▸ Instructions for the task: Please copy out every line in the records below that includes the word "speeches".

** Given data follows **

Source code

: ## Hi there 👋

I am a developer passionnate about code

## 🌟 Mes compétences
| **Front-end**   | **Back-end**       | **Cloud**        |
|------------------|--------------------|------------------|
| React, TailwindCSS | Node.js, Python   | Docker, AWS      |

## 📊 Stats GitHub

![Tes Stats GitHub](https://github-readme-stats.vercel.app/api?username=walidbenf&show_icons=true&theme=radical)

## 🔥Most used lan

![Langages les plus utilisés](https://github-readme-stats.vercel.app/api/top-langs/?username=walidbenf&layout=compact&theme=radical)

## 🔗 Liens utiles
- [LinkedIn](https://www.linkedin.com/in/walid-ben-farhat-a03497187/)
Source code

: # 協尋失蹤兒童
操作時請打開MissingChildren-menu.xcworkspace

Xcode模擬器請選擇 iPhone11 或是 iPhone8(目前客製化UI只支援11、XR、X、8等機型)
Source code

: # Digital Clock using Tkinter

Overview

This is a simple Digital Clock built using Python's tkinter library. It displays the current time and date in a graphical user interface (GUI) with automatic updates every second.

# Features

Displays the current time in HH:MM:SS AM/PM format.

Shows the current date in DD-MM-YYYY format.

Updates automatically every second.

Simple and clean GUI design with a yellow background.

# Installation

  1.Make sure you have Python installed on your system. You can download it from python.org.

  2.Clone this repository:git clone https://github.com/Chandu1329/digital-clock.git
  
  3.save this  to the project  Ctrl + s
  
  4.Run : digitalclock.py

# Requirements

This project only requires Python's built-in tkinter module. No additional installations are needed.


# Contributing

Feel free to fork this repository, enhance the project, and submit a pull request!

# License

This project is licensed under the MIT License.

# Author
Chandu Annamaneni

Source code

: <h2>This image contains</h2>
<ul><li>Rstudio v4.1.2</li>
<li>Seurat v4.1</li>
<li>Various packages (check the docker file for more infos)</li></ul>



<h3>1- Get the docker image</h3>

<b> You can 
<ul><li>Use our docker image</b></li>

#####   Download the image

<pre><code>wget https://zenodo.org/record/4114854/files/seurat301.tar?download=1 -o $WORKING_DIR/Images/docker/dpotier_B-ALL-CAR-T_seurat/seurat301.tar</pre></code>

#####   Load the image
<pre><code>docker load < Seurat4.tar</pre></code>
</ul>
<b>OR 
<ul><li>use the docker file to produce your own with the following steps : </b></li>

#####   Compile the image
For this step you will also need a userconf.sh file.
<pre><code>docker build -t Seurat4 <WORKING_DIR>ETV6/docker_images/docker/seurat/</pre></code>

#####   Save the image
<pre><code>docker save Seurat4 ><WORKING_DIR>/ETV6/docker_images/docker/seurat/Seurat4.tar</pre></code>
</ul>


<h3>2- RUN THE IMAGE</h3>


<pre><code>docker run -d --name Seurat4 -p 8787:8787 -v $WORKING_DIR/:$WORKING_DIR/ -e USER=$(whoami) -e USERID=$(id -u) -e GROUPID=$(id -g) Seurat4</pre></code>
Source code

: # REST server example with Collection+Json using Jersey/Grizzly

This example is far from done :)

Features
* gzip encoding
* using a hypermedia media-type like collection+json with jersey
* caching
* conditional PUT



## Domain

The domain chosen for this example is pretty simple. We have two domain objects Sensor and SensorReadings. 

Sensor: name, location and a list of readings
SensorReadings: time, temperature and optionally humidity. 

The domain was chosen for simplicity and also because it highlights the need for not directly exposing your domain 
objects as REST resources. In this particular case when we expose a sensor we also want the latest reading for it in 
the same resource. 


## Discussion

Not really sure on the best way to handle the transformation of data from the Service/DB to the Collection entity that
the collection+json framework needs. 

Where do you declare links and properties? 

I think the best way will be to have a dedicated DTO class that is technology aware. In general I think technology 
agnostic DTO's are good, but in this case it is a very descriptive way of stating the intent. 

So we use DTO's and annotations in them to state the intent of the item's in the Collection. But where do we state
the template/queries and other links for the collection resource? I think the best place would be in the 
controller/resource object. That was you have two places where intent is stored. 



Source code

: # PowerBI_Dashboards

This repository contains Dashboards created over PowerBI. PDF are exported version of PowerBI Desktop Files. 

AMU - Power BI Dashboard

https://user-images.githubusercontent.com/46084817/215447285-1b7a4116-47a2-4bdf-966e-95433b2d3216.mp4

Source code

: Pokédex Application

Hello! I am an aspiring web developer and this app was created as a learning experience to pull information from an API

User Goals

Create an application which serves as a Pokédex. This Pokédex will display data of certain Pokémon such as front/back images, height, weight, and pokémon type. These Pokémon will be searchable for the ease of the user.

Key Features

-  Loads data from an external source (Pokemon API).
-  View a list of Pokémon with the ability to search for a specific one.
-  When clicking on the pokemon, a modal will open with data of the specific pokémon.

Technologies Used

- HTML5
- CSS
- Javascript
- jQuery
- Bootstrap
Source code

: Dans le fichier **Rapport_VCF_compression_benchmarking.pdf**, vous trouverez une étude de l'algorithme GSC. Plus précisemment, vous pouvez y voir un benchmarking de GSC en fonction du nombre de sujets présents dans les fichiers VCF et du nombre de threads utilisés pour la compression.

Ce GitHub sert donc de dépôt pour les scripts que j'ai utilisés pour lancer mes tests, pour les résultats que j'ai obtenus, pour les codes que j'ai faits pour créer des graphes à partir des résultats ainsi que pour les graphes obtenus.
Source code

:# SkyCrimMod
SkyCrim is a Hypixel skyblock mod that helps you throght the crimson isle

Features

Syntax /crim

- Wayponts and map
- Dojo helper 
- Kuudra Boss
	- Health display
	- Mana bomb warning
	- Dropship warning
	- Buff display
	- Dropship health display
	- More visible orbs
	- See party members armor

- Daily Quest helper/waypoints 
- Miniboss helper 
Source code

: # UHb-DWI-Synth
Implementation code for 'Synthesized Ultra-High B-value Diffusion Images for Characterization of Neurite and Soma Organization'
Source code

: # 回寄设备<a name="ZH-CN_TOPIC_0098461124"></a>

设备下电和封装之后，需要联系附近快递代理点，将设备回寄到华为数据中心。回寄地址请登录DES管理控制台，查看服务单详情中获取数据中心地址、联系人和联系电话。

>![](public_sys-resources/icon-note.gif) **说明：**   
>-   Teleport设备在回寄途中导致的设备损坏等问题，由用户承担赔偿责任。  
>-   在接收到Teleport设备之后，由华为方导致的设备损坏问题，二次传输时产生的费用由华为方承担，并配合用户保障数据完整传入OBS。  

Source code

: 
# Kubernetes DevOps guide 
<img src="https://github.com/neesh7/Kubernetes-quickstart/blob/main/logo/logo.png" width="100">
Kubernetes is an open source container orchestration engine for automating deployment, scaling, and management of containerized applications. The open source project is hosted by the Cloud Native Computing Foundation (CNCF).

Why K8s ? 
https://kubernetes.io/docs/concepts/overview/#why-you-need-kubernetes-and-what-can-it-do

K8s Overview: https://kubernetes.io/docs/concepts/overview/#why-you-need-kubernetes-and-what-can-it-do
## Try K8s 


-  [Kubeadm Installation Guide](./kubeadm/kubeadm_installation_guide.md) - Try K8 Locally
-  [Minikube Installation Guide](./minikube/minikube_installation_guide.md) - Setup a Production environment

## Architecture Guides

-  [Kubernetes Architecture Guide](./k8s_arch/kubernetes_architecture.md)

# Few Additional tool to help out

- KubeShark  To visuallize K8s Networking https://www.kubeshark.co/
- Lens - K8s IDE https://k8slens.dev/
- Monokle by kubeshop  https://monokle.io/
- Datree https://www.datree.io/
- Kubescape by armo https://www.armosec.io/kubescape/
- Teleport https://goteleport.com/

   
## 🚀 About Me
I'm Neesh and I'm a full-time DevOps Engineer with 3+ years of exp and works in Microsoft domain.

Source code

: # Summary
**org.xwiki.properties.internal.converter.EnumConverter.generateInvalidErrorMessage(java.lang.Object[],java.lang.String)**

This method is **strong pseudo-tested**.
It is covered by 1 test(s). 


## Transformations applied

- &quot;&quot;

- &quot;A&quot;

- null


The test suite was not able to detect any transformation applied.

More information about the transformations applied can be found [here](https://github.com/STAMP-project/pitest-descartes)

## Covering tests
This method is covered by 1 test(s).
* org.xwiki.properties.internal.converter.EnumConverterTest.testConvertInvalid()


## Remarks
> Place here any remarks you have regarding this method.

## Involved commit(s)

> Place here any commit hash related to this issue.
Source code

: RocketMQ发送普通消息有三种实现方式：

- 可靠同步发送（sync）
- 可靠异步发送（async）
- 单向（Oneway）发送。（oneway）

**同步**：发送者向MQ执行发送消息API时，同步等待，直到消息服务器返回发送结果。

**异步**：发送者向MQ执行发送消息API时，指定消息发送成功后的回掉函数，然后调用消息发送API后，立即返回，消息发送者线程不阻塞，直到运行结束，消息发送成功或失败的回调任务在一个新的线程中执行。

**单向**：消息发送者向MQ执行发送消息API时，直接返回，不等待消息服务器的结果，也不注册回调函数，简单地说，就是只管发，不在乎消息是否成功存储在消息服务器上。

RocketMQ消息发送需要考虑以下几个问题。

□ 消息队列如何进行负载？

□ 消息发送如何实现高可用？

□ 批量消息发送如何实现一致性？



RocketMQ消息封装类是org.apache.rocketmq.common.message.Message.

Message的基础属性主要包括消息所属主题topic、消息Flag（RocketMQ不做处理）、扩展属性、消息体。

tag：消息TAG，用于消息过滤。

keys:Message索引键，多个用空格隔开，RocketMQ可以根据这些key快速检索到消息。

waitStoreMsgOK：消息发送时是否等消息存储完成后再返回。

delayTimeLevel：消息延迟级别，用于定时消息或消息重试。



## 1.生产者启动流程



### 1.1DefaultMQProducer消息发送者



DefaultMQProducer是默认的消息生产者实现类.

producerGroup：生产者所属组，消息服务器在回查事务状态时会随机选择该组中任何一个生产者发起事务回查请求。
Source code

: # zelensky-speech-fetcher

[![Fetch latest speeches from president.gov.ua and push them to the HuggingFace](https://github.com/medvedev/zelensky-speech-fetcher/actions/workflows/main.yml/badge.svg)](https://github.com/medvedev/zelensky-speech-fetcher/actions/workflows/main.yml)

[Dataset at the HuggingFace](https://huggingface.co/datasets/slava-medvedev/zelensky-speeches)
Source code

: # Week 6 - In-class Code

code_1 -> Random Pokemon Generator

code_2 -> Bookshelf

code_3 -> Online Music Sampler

** End of Given data **

▸ The answer:
[![Fetch latest speeches from president.gov.ua and push them to the HuggingFace](https://github.com/medvedev/zelensky-speech-fetcher/actions/workflows/main.yml/badge.svg)](https://github.com/medvedev/zelensky-speech-fetcher/actions/workflows/main.yml)
[Dataset at the HuggingFace](https://huggingface.co/datasets/slava-medvedev/zelensky-speeches)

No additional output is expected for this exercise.